Pays du silence et de l’obscurité, de Werner Herzog, est aussi de ces films puissants qui nous feraient nous demander à quoi bon raconter d’autres histoire. Mais. En écrivant cela, tombé dans le piège – ou voulant jouer avec le piège – des jours qui se succèdent, je sais que c’est peut être le pire qu’on puisse dire de ce type de cinéma, loin, si loin d’une fiction en technicolor faisait inlassablement marcher une femme triste et son enfant dans des paysages d’usine, puisque le Herzog en est l’opposé, en tant qu’il fait partie d’un cinéma qui témoigne de ce que nous ne sommes pas. Il suit Fini Straubinger, femme alors d’une soixantaine d’années, devenue petit à petit aveugle et sourde à l’adolescence suite à une chute dans un escalier.

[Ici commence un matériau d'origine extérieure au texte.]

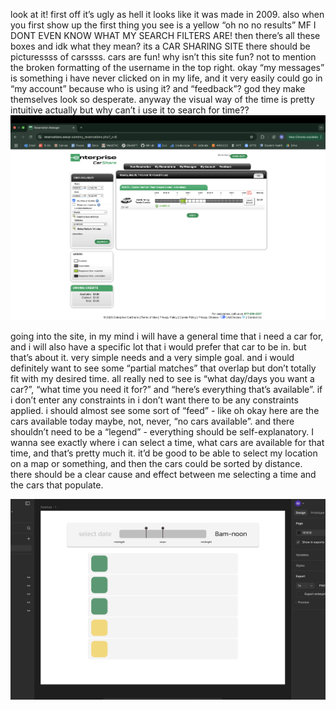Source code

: look at it! first off it’s ugly as hell it looks like it was made in 2009. also when you first show up the first thing you see is a yellow “oh no no results”  MF I DONT EVEN KNOW WHAT MY SEARCH FILTERS ARE! then there’s all these boxes and idk what they mean? its a CAR SHARING SITE there should be picturessss of carssss. cars are fun! why isn’t this site fun? not to mention the broken formatting of the username in the top right. okay “my messages” is something i have never clicked on in my life, and it very easily could go in “my account” because who is using it? and “feedback”? god they make themselves look so desperate. anyway the visual way of the time is pretty intuitive actually but why can’t i use it to search for time??
![alt text](<ugly old website.png>)

going into the site, in my mind i will have a general time that i need a car for, and i will also have a specific lot that i would prefer that car to be in. but that’s about it. very simple needs and a very simple goal. and i would definitely want to see some “partial matches” that overlap but don’t totally fit with my desired time. all really ned to see is “what day/days you want a car?”, “what time you need it for?” and “here’s everything that’s available”. if i don’t enter any constraints in i don’t want there to be any constraints applied. i should almost see some sort of “feed” - like oh okay here are the cars available today maybe, not, never, “no cars available”. and there shouldn’t need to be a “legend” - everything should be self-explanatory. I wanna see exactly where i can select a time, what cars are available for that time, and that’s pretty much it. it’d be good to be able to select my location on a map or something, and then the cars could be sorted by distance. there should be a clear cause and effect between me selecting a time and the cars that populate.

![alt text](<beautiful redesign.png>)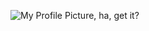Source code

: ![My Profile Picture, ha, get it?](https://pbs.twimg.com/profile_images/1264629843578118146/E3eQTrBs_400x400.jpg)
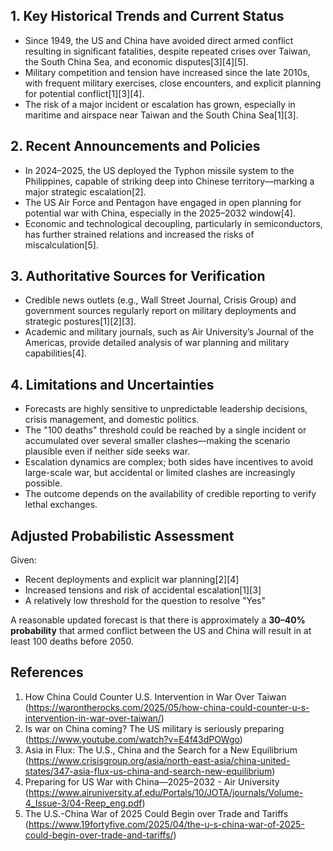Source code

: ## 1. Key Historical Trends and Current Status

- Since 1949, the US and China have avoided direct armed conflict resulting in significant fatalities, despite repeated crises over Taiwan, the South China Sea, and economic disputes[3][4][5].
- Military competition and tension have increased since the late 2010s, with frequent military exercises, close encounters, and explicit planning for potential conflict[1][3][4].
- The risk of a major incident or escalation has grown, especially in maritime and airspace near Taiwan and the South China Sea[1][3].

## 2. Recent Announcements and Policies

- In 2024–2025, the US deployed the Typhon missile system to the Philippines, capable of striking deep into Chinese territory—marking a major strategic escalation[2].
- The US Air Force and Pentagon have engaged in open planning for potential war with China, especially in the 2025–2032 window[4].
- Economic and technological decoupling, particularly in semiconductors, has further strained relations and increased the risks of miscalculation[5].

## 3. Authoritative Sources for Verification

- Credible news outlets (e.g., Wall Street Journal, Crisis Group) and government sources regularly report on military deployments and strategic postures[1][2][3].
- Academic and military journals, such as Air University’s Journal of the Americas, provide detailed analysis of war planning and military capabilities[4].

## 4. Limitations and Uncertainties

- Forecasts are highly sensitive to unpredictable leadership decisions, crisis management, and domestic politics.
- The "100 deaths" threshold could be reached by a single incident or accumulated over several smaller clashes—making the scenario plausible even if neither side seeks war.
- Escalation dynamics are complex; both sides have incentives to avoid large-scale war, but accidental or limited clashes are increasingly possible.
- The outcome depends on the availability of credible reporting to verify lethal exchanges.

## Adjusted Probabilistic Assessment

Given:
- Recent deployments and explicit war planning[2][4]
- Increased tensions and risk of accidental escalation[1][3]
- A relatively low threshold for the question to resolve "Yes"

A reasonable updated forecast is that there is approximately a **30–40% probability** that armed conflict between the US and China will result in at least 100 deaths before 2050.

## References

1. How China Could Counter U.S. Intervention in War Over Taiwan (https://warontherocks.com/2025/05/how-china-could-counter-u-s-intervention-in-war-over-taiwan/)
2. Is war on China coming? The US military is seriously preparing (https://www.youtube.com/watch?v=E4f43dPOWgo)
3. Asia in Flux: The U.S., China and the Search for a New Equilibrium (https://www.crisisgroup.org/asia/north-east-asia/china-united-states/347-asia-flux-us-china-and-search-new-equilibrium)
4. Preparing for US War with China—2025–2032 - Air University (https://www.airuniversity.af.edu/Portals/10/JOTA/journals/Volume-4_Issue-3/04-Reep_eng.pdf)
5. The U.S.-China War of 2025 Could Begin over Trade and Tariffs (https://www.19fortyfive.com/2025/04/the-u-s-china-war-of-2025-could-begin-over-trade-and-tariffs/)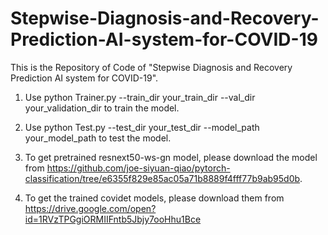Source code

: # Stepwise-Diagnosis-and-Recovery-Prediction-AI-system-for-COVID-19
This is the Repository of Code of "Stepwise Diagnosis and Recovery Prediction AI system for COVID-19".

1. Use python Trainer.py --train_dir your_train_dir --val_dir your_validation_dir to train the model.

2. Use python Test.py --test_dir your_test_dir --model_path your_model_path to test the model.

3. To get pretrained resnext50-ws-gn model, please download the model from https://github.com/joe-siyuan-qiao/pytorch-classification/tree/e6355f829e85ac05a71b8889f4fff77b9ab95d0b.

4. To get the trained covidet models, please download them from https://drive.google.com/open?id=1RVzTPGgiORMIIFntb5Jbjy7ooHhu1Bce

Il la suit aller à la rencontre de celles et ceux qu’elle nomme ses petites sœurs et petits frères d’infortune, aveugles et sourds comme elles. Cinéma documentaire d’une telle simplicité, c’est-à-dire où le moindre artifice cinématographique est tellement, tellement absent !
Je pourrais parler très longuement du film, tellement il m’a d’abord fait m’interroger sur comment ces personnes parvenaient à tenir, à autant déborder d’humanité, là, dans toute leur fragilité, dans leur présence tellement dépendante des autres, dans toute l’incertitude qui nait de leur regard perdu.
Et puis il y a eu les trois dernières rencontres. Il y a eu un adolescent dans une piscine et un jeune homme sans âge serrant un poste de radio qu’elle lui avait apporté ; tous les deux étaient nés ainsi, aveugles et sourds, tous les deux étaient dans un monde intérieur dont on ne sait rien. Et il y a eu cet homme caressant un arbre. C’était bouleversant, tout comme l’était ce moment où le jeune homme serre la radio contre lui.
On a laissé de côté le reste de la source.